Rachel M. Carmena

A possible next step

Published: 19 February 2019
Last updated: 1 March 2019

Our profession is evolving continuously. Let’s see some steps done over last years.

During the 70s, there were problems of space and costs so the solution was creating more monolithic programs. Nowadays, those problems don’t exist and there is a trending goal about replacing highly coupled monoliths by Microservices in order to facilitate scalability and maintainability.

With the advent of multi-core processors, the paradigm of Functional Programming walked through the door from universities to private companies and it’s becoming more and more popular, because it makes concurrency much safer.

After a lot of discussions about layered architectures, Hexagonal Architecture helped us to postpone decisions about the things that an application was going to interact with.

The emergence of Agile Methodologies caused a need for integrating and deployment continuously, as well as being ready to deliver as soon as possible, so CI/CD pipelines appeared to facilitate it.

Infrastructure was more and more complex and it took a lot of time to prepare it, so Infrastructure as Code appeared in order to automate its creation.

There are things that aren’t possible to test in a staging environment like choosing the most engaging page or determining the maximum number of users, so strategies of Testing in Production appeared.

We need to improve our skills continuously, so Communities of Practice emerge within the companies during working hours.

There are many more improvements, but I would like to mention just another one that is not particularly technical, but it’s also related to our profession.
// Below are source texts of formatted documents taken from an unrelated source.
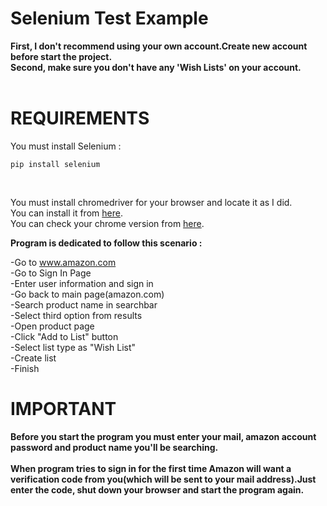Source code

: # Selenium Test Example
**First, I don't recommend using your own account.Create new account before start the project.**<br>
**Second, make sure you don't have any 'Wish Lists' on your account.**<br><br>
# REQUIREMENTS<br>
You must install Selenium : <br>
```
pip install selenium
```
<br>

You must install chromedriver for your browser and locate it as I did. <br>
You can install it from [here](http://chromedriver.chromium.org/downloads). <br>
You can check your chrome version from [here](https://www.whatismybrowser.com/detect/what-version-of-chrome-do-i-have). <br>

**Program is dedicated to follow this scenario :**<br>

-Go to www.amazon.com<br>
-Go to Sign In Page<br>
-Enter user information and sign in<br>
-Go back to main page(amazon.com)<br>
-Search product name in searchbar<br>
-Select third option from results<br>
-Open product page<br>
-Click "Add to List" button<br>
-Select list type as "Wish List"<br>
-Create list<br>
-Finish<br>

# IMPORTANT<br>

**Before you start the program you must enter your mail, amazon account password and product name you'll be searching.**<br><br>
**When program tries to sign in for the first time Amazon will want a verification code from you(which will be sent to your mail address).Just enter the code, shut down your browser and start the program again.**<br>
The term Culture Fit is moving to Culture Add, looking for candidates that can provide an additional value, keeping the cultural identity of the companies. These diverse environments will create solutions to a wider target audience.

A small proposal

I would like to propose another improvement. It’s not comparable with those mentioned above. It’s a very small detail, but I think it can be very useful.

It emerges from my experience as an attendee at the European Testing Conference a few days ago.

It happened again:

Hi Rachel! I didn’t know you changed to tester

It’s not the first time that I attend a testing event and I’m asked the same question.
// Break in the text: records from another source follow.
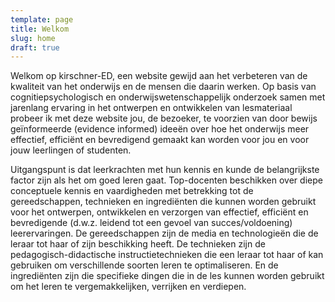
 ```yaml
---
template: page
title: Welkom
slug: home
draft: true
---
```

Welkom op kirschner-ED, een website gewijd aan het verbeteren van de kwaliteit van het onderwijs en de mensen die daarin werken. Op basis van cognitiepsychologisch en onderwijswetenschappelijk onderzoek samen met jarenlang ervaring in het ontwerpen en ontwikkelen van lesmateriaal probeer ik met deze website jou, de bezoeker, te voorzien van door bewijs geïnformeerde (evidence informed) ideeën over hoe het onderwijs meer effectief, efficiënt en bevredigend gemaakt kan worden voor jou en voor jouw leerlingen of studenten. 



Uitgangspunt is dat leerkrachten met hun kennis en kunde de belangrijkste factor zijn als het om goed leren gaat. Top-docenten beschikken over diepe conceptuele kennis en vaardigheden met betrekking tot de gereedschappen, technieken en ingrediënten die kunnen worden gebruikt voor het ontwerpen, ontwikkelen en verzorgen van effectief, efficiënt en bevredigende (d.w.z. leidend tot een gevoel van succes/voldoening) leerervaringen. De gereedschappen zijn de media en technologieën die de leraar tot haar of zijn beschikking heeft. De technieken zijn de pedagogisch-didactische instructietechnieken die een leraar tot haar of kan gebruiken om verschillende soorten leren te optimaliseren. En de ingrediënten zijn die specifieke dingen die in de les kunnen worden gebruikt om het leren te vergemakkelijken, verrijken en verdiepen.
I don’t consider myself as a tester, but I often use testing frameworks and strategies. Furthermore, I think that knowing what other roles usually do can help me to be a person with greater awareness, empathy and ideas to work together collaboratively.

European Testing Conference was a different testing event for me. Not only I met attendees with different roles, but also there were some talks more related to development or systems. And that’s great, because all of us are working to create software solutions that must be run on systems correctly.

After some talks and conversations during the event, I had the following desire: stopping the use of DEV and TEST columns on boards. And in other tools that are representing the same.

Why?

  • It’s showing a message: development, then testing.
  • Testing can be seen as less important than development because of appearing after.
  • Although a good slicing exists and the cycle is short can be seen as a mini waterfall model.
  • It can lead to have separated teams.
  • It doesn’t promote the collaborative working.

I’m thinking in a world without:

  • Developers uncomfortable with the things identified by testers.
  • Testers complaining about problems created by developers.

and with:

  • Developers that feel responsible of the quality (TDD, pairing, code reviews, integration testing, etc).
  • Testers that spot the gaps left by developers (other perspectives when thinking about the solutions, performance, difficult integrations, production observability, etc).
  • Developers who sit with testers to know what they do and vice versa (Oh! I can help you with…, Oh! I can teach you a way for …, etc).
  • Developers and testers who work together from the beginning to the end.
  • Developers and testers who grow together.
  • Developers and testers who complement and cooperate with each other.
  • Developers and testers who are equally considered, because all of them have particular skills and provide value.

Stopping the use of DEV and TEST columns on boards, can it lead to all of those things?

I don’t know, but I’m sure that the separation doesn’t help to get it.

The alternative

I’d reflect about the context of the project and I’d design a specific alternative.

I’m thinking about columns that represent different moments of collaboration between roles (although other unplanned collaborations could happen).

Software construction is a creative process - Fred Brooks

Friendly reminder

I remember when I was reviewing design principles with a colleague.

I thought that having a list could be boring, so I prepared small papers with the names of the design principles and they were folded to be chosen randomly.

I included a paper with: ‘The design principle that you create’.

I was trying not only reviewing the design principles, but also encouraging not to be limited to the known things.

Not always the known things can fit our problems and we can need to improve them or to create new ones.

Acknowledgments

I will be eternally grateful to the organization of European Testing Conference for the opportunity of attending that awesome event, which provided me new friends, interesting conversations, knowledge, reflection moments and more things that I will be aware of them in the next days.

I met a lot of awesome people, but the most involved person in the reflections of this post is Francisco Moreno (maybe another cousin that I find in a conference, because we have similar origins). He’s working as a QA Lead and he gave me the confidence to talk about the current situation openly.